■ **Activity**:
Search the records for the string "transient" and return each line that has it.

■ **Extracted records**:

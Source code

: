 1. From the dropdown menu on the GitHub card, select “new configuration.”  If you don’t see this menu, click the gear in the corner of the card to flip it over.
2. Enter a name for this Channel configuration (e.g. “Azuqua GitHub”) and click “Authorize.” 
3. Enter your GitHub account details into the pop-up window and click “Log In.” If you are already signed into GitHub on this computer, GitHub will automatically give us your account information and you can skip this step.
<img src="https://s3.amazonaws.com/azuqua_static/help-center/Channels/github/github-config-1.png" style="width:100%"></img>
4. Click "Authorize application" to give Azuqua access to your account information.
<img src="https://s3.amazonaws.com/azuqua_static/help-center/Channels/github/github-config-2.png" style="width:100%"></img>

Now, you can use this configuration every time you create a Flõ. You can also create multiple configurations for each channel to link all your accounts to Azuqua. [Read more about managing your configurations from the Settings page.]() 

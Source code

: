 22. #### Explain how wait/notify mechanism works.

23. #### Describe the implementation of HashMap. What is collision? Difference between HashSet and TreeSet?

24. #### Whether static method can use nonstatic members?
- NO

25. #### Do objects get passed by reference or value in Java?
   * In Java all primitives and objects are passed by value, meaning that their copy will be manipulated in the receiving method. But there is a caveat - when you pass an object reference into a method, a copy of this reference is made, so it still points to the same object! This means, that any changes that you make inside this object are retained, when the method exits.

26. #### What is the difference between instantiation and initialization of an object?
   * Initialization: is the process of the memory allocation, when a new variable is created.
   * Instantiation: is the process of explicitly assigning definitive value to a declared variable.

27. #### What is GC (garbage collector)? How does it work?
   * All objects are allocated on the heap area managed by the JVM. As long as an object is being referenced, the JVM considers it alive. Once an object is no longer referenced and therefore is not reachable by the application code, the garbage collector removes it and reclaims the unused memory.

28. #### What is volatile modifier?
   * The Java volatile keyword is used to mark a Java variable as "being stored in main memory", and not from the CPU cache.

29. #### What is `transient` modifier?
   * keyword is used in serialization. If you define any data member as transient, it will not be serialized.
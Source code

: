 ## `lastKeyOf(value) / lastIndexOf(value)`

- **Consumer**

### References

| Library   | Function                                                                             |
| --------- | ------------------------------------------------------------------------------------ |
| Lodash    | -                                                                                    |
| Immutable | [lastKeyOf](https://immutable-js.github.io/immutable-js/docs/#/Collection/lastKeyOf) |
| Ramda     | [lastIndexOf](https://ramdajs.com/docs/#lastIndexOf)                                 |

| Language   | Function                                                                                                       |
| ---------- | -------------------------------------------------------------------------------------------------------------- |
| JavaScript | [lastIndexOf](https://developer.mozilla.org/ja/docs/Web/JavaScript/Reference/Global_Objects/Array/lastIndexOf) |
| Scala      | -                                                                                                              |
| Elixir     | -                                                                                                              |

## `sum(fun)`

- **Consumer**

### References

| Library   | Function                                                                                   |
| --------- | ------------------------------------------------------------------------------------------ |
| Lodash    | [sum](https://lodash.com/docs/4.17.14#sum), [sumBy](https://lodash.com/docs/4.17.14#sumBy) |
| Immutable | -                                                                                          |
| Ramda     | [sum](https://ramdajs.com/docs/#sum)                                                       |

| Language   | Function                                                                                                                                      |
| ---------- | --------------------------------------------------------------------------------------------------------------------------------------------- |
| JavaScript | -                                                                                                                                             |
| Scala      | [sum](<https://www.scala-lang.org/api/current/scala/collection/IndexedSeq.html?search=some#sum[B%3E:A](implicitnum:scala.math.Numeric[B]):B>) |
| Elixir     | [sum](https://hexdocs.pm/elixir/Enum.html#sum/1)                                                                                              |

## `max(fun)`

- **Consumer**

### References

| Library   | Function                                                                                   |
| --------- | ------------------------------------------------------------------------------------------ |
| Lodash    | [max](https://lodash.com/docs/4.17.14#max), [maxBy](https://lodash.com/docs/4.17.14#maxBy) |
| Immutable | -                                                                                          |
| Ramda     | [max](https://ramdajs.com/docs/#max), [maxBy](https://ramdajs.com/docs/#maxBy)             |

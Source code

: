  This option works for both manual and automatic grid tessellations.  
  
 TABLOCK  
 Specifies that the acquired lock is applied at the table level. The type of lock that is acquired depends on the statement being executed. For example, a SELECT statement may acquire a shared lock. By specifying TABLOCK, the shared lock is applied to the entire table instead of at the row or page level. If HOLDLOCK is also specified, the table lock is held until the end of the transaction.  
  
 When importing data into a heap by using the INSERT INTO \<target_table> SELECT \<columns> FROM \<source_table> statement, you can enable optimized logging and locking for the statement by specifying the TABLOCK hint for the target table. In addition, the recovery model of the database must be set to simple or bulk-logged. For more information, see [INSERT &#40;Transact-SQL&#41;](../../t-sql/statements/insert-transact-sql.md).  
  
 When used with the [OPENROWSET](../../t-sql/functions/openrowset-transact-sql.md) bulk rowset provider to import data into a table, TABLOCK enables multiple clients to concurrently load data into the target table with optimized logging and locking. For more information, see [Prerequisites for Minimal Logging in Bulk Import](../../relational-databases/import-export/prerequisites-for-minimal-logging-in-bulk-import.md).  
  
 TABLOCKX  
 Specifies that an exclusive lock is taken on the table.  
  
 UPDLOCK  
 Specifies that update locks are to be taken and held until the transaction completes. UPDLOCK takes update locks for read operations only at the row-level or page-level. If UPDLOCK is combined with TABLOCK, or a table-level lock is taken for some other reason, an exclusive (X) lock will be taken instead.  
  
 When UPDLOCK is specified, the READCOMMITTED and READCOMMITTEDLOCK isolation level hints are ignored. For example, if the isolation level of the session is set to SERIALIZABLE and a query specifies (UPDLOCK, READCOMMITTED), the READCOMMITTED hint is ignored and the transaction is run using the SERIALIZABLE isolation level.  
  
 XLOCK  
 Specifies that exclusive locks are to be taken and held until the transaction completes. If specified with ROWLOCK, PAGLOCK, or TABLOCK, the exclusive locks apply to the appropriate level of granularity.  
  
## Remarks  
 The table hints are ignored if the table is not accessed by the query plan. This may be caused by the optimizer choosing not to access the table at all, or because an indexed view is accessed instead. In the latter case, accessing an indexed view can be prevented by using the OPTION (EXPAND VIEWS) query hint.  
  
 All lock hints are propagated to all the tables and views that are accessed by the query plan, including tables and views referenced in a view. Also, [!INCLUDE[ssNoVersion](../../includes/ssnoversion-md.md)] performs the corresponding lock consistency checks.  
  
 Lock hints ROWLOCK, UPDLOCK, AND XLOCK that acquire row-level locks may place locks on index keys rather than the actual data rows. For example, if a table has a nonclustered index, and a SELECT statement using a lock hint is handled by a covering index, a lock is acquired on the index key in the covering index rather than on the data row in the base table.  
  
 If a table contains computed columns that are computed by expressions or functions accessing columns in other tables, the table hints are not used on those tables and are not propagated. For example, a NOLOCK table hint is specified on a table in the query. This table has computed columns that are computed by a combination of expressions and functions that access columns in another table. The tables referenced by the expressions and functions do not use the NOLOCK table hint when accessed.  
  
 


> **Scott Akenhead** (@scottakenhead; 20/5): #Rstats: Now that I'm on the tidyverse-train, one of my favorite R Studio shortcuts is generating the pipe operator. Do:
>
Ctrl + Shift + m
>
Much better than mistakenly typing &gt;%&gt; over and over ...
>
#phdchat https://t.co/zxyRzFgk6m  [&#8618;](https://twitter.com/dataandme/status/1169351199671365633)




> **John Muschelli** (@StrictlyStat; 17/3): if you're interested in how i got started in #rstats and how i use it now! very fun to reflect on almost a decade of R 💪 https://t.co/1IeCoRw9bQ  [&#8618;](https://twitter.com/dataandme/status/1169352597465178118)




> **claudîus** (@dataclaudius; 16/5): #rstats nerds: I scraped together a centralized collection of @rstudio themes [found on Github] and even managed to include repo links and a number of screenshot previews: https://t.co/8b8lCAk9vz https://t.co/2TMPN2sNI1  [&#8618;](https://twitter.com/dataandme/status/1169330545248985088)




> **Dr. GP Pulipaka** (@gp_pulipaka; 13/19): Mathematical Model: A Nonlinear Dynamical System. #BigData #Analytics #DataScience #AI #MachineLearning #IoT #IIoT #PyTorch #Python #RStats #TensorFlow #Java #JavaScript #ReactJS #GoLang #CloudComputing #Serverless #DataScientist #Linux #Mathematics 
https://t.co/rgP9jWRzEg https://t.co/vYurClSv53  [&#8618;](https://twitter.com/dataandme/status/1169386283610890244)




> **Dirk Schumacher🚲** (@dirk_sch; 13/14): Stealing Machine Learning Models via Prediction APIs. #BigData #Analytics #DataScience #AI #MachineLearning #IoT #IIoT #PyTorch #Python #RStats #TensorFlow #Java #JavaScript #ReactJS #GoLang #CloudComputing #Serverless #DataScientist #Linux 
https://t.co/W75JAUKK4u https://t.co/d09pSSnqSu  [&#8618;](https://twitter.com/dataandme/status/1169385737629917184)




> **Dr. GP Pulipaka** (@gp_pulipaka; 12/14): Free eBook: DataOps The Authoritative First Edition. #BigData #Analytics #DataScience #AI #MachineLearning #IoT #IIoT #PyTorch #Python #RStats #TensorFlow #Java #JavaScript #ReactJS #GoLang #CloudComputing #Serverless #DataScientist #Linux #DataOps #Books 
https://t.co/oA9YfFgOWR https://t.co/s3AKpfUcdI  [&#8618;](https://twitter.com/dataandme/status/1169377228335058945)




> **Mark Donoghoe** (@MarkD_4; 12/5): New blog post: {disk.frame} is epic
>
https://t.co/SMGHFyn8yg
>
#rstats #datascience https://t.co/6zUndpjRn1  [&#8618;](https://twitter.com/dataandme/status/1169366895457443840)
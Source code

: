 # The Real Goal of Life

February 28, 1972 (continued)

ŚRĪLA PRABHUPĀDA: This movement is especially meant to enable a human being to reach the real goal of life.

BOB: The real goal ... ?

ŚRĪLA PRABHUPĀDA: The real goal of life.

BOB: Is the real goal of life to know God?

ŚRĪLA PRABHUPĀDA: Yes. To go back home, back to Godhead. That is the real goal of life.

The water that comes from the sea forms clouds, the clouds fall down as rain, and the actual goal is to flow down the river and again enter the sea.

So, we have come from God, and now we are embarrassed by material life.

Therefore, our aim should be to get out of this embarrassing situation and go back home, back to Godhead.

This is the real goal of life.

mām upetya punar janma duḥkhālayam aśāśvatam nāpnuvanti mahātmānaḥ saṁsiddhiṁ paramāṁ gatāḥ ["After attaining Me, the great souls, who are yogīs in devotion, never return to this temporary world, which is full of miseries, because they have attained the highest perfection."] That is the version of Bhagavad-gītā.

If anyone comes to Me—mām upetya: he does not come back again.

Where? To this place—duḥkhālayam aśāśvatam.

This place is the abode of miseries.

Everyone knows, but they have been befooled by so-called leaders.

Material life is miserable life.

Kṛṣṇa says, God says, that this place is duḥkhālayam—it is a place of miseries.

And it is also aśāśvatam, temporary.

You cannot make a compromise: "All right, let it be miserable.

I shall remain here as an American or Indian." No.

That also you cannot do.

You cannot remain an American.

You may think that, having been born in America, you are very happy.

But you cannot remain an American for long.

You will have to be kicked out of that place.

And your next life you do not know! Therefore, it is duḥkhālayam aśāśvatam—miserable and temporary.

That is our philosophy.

■ **Result below**:
29. #### What is `transient` modifier?
   * keyword is used in serialization. If you define any data member as transient, it will not be serialized.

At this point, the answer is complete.